Re: [musl] Re: [RFC PATCH] x86/vdso/32: Add AT_SYSINFO cancellation helpers
From: Andy Lutomirski
Date: Thu Mar 10 2016 - 20:15:09 EST
On Thu, Mar 10, 2016 at 4:48 PM, Rich Felker <dalias@xxxxxxxx> wrote:
> On Fri, Mar 11, 2016 at 01:18:54AM +0100, Szabolcs Nagy wrote:
>> * Rich Felker <dalias@xxxxxxxx> [2016-03-10 18:28:20 -0500]:
>> > On Thu, Mar 10, 2016 at 07:03:31PM +0100, Ingo Molnar wrote:
>> > >
>> > > * Rich Felker <dalias@xxxxxxxx> wrote:
>> > >
>> > > > > So instead of a sticky cancellation flag, we could introduce a sticky
>> > > > > cancellation signal.
>> > > > >
>> > > > > A 'sticky signal' is not cleared from signal_pending() when the signal handler
>> > > > > executes, but it's automatically blocked so no signal handler recursion
>> > > > > occurs. (A sticky signal could still be cleared via a separate mechanism, by
>> > > > > the cancellation cleanup code.)
>> > > > >
>> > > > > Such a 'sticky cancellation signal' would, in the racy situation, cause new
>> > > > > blocking system calls to immediately return with -EINTR. Non-blocking syscalls
>> > > > > could still be used. (So the cancellation signal handler itself would still
>> > > > > have access to various fundamental system calls.)
>> > > > >
>> > > > > I think this would avoid messy coupling between the kernel's increasingly more
>> > > > > varied system call entry code and C libraries.
>> > > > >
>> > > > > Sticky signals could be requested via a new SA_ flag.
>> > > > >
>> > > > > What do you think?
>> > > >
>> > > > This still doesn't address the issue that the code making the syscall needs to
>> > > > be able to control whether it's cancellable or not. Not only do some syscalls
>> > > > whose public functions are cancellation points need to be used internally in
>> > > > non-cancellable ways; there's also the pthread_setcancelstate interface that
>> > > > allows deferring cancellation so that it's possible to call functions which are
>> > > > cancellation points without invoking cancellation.
>> > >
>> > > I don't think there's a problem - but I might be wrong:
>> > >
>> > > One way I think it would work is the following: a sticky signal is not the
>> > > cancellation flag - it's a helper construct to implement the flag in user-space in
>> > > a race-free way.
>> > >
>> > > Say you have RT signal-32 as the cancellation signal, and it's a sticky signal.
>> > >
>> > > When pthread_cancel() wants to cancel another thread, it first (atomically) sets
>> > > the desired cancel state of the target thread.

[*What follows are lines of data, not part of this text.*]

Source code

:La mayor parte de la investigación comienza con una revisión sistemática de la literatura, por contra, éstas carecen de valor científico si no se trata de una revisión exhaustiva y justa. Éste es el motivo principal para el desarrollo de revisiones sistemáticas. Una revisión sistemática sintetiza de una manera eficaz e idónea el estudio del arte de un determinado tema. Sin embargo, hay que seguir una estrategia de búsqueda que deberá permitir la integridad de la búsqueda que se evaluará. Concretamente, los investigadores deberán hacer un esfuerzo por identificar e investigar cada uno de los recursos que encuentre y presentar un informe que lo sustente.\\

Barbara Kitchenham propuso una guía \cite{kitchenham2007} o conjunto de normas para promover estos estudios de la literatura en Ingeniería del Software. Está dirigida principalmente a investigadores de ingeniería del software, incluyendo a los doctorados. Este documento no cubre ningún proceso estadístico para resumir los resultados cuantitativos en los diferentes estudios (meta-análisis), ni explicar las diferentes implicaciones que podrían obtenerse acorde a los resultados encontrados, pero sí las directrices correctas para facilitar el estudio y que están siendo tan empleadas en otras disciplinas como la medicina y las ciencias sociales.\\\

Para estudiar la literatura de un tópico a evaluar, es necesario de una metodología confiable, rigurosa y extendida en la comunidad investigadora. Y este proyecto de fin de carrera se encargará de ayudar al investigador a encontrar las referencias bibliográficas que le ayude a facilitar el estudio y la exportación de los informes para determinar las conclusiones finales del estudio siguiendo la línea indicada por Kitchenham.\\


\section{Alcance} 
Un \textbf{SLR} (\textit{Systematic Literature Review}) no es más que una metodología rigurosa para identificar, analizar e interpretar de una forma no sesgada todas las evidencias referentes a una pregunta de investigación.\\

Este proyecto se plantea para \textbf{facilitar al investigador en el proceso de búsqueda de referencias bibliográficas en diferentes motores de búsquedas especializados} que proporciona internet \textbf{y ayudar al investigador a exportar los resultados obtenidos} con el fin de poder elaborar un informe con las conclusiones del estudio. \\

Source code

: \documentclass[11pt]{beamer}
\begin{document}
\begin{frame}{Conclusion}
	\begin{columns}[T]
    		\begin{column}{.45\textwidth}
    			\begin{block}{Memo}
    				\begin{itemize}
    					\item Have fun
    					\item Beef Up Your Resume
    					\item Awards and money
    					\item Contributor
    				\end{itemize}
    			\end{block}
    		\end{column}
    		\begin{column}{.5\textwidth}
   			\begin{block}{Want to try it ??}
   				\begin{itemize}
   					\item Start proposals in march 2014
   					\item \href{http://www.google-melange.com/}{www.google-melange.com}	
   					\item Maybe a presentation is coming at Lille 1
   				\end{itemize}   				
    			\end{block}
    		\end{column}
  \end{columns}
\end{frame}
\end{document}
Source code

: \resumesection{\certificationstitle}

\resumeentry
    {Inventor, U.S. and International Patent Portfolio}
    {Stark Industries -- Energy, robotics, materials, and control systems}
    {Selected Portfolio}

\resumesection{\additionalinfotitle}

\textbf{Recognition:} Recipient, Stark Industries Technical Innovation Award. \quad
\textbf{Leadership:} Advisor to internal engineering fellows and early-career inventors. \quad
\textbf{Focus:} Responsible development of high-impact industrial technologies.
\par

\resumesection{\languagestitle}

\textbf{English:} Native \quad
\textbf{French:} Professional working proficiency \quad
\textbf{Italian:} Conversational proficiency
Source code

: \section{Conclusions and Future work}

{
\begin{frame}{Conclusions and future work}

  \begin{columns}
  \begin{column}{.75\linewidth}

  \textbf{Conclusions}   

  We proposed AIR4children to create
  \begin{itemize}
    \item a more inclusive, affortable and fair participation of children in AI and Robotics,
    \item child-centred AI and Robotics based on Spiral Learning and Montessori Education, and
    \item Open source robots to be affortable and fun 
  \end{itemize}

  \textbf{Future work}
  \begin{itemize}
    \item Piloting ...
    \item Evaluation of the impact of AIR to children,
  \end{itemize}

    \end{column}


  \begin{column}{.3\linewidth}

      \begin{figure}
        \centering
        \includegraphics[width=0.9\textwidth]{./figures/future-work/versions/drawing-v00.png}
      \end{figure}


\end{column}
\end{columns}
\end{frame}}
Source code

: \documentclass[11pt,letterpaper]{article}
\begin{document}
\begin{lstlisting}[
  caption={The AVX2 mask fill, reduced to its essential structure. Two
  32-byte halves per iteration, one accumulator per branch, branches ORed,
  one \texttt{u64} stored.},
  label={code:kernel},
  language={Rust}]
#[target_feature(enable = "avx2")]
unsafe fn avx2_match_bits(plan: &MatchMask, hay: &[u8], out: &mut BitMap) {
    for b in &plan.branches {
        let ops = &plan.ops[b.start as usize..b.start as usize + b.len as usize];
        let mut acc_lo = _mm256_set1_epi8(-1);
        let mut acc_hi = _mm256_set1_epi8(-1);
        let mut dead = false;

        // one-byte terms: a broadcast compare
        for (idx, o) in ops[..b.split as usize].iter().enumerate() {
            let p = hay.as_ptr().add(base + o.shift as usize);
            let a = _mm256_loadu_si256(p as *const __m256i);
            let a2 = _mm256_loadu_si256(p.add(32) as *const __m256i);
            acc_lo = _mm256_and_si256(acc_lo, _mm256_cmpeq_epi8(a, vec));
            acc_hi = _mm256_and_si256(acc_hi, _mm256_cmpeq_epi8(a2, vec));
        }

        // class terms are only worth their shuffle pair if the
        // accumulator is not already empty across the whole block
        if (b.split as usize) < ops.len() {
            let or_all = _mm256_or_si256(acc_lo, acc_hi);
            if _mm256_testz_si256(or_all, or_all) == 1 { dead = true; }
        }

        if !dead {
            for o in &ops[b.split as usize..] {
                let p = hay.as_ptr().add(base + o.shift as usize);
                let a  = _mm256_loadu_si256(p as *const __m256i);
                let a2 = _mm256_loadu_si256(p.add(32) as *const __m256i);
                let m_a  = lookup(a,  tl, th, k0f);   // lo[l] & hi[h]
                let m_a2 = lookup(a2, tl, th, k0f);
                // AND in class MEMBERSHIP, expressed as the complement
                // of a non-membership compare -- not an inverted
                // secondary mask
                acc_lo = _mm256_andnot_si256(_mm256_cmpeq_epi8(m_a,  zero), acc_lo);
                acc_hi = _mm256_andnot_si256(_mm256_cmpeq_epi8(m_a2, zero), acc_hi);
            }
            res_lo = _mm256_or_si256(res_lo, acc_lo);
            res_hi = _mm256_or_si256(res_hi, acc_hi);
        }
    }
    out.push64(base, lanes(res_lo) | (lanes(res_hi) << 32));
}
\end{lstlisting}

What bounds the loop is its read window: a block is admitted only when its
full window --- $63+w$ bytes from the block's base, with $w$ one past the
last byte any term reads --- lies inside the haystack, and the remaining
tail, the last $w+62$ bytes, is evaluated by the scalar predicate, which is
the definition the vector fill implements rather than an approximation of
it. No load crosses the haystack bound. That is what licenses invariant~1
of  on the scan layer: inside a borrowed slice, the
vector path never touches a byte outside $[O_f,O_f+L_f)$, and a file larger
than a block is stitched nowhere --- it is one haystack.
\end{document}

If that state signals that the
>> > > thread is cancellable right now, and that we initiated its cancellation, then we
>> > > send signal-32. I.e. the signal only ever gets sent if the thread is in a
>> > > cancellable state.
>> > >
>> > > libc internal functions and the pthread_setcancelstate() API can temporarily
>> > > change the cancel state of a thread to non-cancellable - but pthread_cancel()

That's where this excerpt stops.